THE INPUT section start
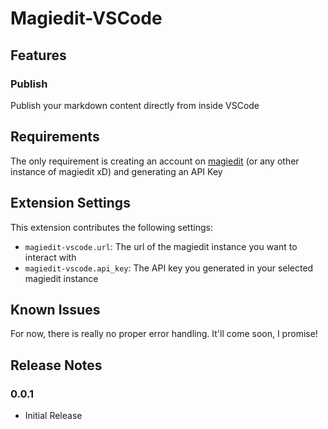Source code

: # Magiedit-VSCode

## Features

### Publish

Publish your markdown content directly from inside VSCode

## Requirements

The only requirement is creating an account on [magiedit](https://magiedit.magitools.app) (or any other instance of magiedit xD) and generating an API Key

## Extension Settings

This extension contributes the following settings:

* `magiedit-vscode.url`: The url of the magiedit instance you want to interact with
* `magiedit-vscode.api_key`: The API key you generated in your selected magiedit instance

## Known Issues

For now, there is really no proper error handling. It'll come soon, I promise!

## Release Notes

### 0.0.1

- Initial Release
THE INPUT section end
=== EXERCISE DIRECTIONS ===
Reproduce the line containing "selected magiedit instance" and every line after it. Stop at the last line of the records, and add nothing.

=== FINISHED EXERCISE ===
* `magiedit-vscode.api_key`: The API key you generated in your selected magiedit instance

## Known Issues

For now, there is really no proper error handling. It'll come soon, I promise!

## Release Notes

### 0.0.1

- Initial Release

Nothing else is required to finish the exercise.